How to find the closed form of $\int _0^{\infty }\frac{\ln \left(x^n+1\right)}{x^n+1}\:\mathrm{d}x$

Question

Is there a closed form for $$\int _0^{\infty }\frac{\ln \left(x^n+1\right)}{x^n+1}\:\mathrm{d}x$$ I tried multiple techniques such as the elementary ones but none really work out which leads me to think that it can maybe be expressed in special functions. ¿Can you please help me find if this has a closed form or not?.

Answer 1

Consider the following identity, $$\int _0^{\infty }\frac{1}{\left(x^n+1\right)^m}\:dx=\frac{1}{n}\:\frac{\Gamma \left(\frac{1}{n}\right)\Gamma \left(m-\frac{1}{n}\right)}{\Gamma \left(m\right)}$$ If we differentiate both sides with respect to $m$ we get, $$\int _0^{\infty }\frac{\ln \left(x^n+1\right)}{\left(x^n+1\right)^m}\:dx=\frac{1}{n}\frac{\Gamma \left(\frac{1}{n}\right)\Gamma \left(m-\frac{1}{n}\right)\left(\psi \left(m\right)-\psi \left(m-\frac{1}{n}\right)\right)}{\Gamma \left(m\right)}$$ Now setting $m=1$ will get us the result of your integral, $$\boxed{\int _0^{\infty }\frac{\ln \left(x^n+1\right)}{x^n+1}\:dx=-\frac{1}{n}\Gamma \left(\frac{1}{n}\right)\Gamma \left(1-\frac{1}{n}\right)\left(\gamma +\psi \left(1-\frac{1}{n}\right)\right)}$$ Where $\gamma$ is the Euler–Mascheroni constant and $\psi $ the Digamma function.

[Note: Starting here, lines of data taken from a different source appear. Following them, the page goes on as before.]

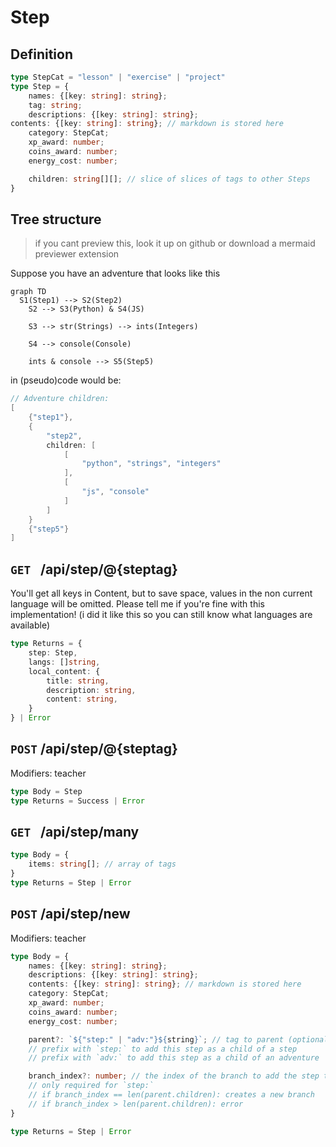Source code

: # Step
## Definition
```ts
type StepCat = "lesson" | "exercise" | "project"
type Step = {
    names: {[key: string]: string};
    tag: string;
    descriptions: {[key: string]: string};
contents: {[key: string]: string}; // markdown is stored here
    category: StepCat;
    xp_award: number;
    coins_award: number;
    energy_cost: number;

    children: string[][]; // slice of slices of tags to other Steps
}
```

## Tree structure
> if you cant preview this, look it up on github or download a mermaid previewer extension

Suppose you have an adventure that looks like this
```mermaid
graph TD
  S1(Step1) --> S2(Step2)
	S2 --> S3(Python) & S4(JS)

	S3 --> str(Strings) --> ints(Integers)

	S4 --> console(Console)
	
	ints & console --> S5(Step5)
```
in (pseudo)code would be:
```go
// Adventure children:
[
    {"step1"},
    {
        "step2", 
        children: [
            [
                "python", "strings", "integers"
            ],
            [
                "js", "console"
            ]
        ]
    }
    {"step5"}
]
```


## `GET ` /api/step/@{steptag}
You'll get all keys in Content, but to save space, values in the non current language will be omitted.
Please tell me if you're fine with this implementation! (i did it like this so you can still know what languages are available)
```ts
type Returns = {
    step: Step,
    langs: []string,
    local_content: {
        title: string,
        description: string,
        content: string,
    }
} | Error
```

## `POST` /api/step/@{steptag}
Modifiers: teacher
```ts
type Body = Step
type Returns = Success | Error
```

## `GET ` /api/step/many
```ts
type Body = {
    items: string[]; // array of tags
}
type Returns = Step | Error
```

## `POST` /api/step/new
Modifiers: teacher
```ts
type Body = {
    names: {[key: string]: string};
    descriptions: {[key: string]: string};
    contents: {[key: string]: string}; // markdown is stored here
    category: StepCat;
    xp_award: number;
    coins_award: number;
    energy_cost: number;

    parent?: `${"step:" | "adv:"}${string}`; // tag to parent (optional)
    // prefix with `step:` to add this step as a child of a step
    // prefix with `adv:` to add this step as a child of an adventure

    branch_index?: number; // the index of the branch to add the step to (optional)
    // only required for `step:`
    // if branch_index == len(parent.children): creates a new branch
    // if branch_index > len(parent.children): error
}

type Returns = Step | Error
```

Some interesting values can be obtained with this, $$\int _0^{\infty }\frac{\ln \left(x^2+1\right)}{x^2+1}\:dx=-\frac{1}{2}\Gamma \left(\frac{1}{2}\right)\Gamma \left(\frac{1}{2}\right)\left(\gamma +\psi \left(\frac{1}{2}\right)\right)=-\frac{\pi }{2}\left(\gamma -\gamma -2\ln \left(2\right)\right)$$ $$=\pi \ln \left(2\right)$$

Answer 2

Denote $$I(n)=\int_0^{\infty} \frac{\ln(1+x^n)}{1+x^n}dx,\; \; \forall n>1$$ setting $1+x^n\to x$ and $x\to \frac{1}{x}=t$ we yield $$\begin{aligned}I(n)&= \frac{1}{n}\int_{1}^{\infty}\frac{\ln(x)}{x}\frac{\sqrt[n]{x-1}}{x(x-1)}dx\\& =-\frac{1}{n}\int_0^1{t^{-1/n}(1-t)^{1/n-1}}\ln tdt\\&=-\frac{1}{n}\frac{\partial}{\partial k}\int_0^1t^{k}(1-t)^{m}dt\end{aligned}$$ where $k=-\frac{1}{n}$ and $m=\frac{1}{n}-1$ and the last expression we have is nothing but the derivatives of beta function and hence $$\begin{aligned} I(n)& =-\frac{1}{n}\frac{\partial}{\partial k}\beta\left(1+k,m+1\right)\\&=-\frac{1}{n}\beta(1+k,m+1)\left(\psi^0\left(1+k\right)+\gamma\right)\\&=-\frac{1}{n}\underbrace{\Gamma\left(1-\frac{1}{n}\right)\Gamma\left(\frac{1}{n}\right)}_{\text{reflection formula}}\left(\psi^0(k+1)+\gamma\right)=-\frac{\pi}{n\sin(\frac{\pi}{n})}\left(\psi^0\left(1-\frac{1}{n}\right)+\gamma\right)\\&=-\frac{\pi}{n\sin(\frac{\pi}{n})}H_{-\frac{1}{n}}\end{aligned}$$

For $n=60$ it is interesting to derive the following closed form

$$\begin{aligned}I(60)=& \int_0^{\infty}\frac{\ln(1+x^{60})}{1+x^{60}}dx\\& =-\frac{\pi}{15}\frac{H_{-\frac{1}{60}}}{\sqrt{8-\sqrt{12-4\phi}-2\sqrt{3}\phi}}\end{aligned}$$ Notation: $\phi$ is Golden ratio.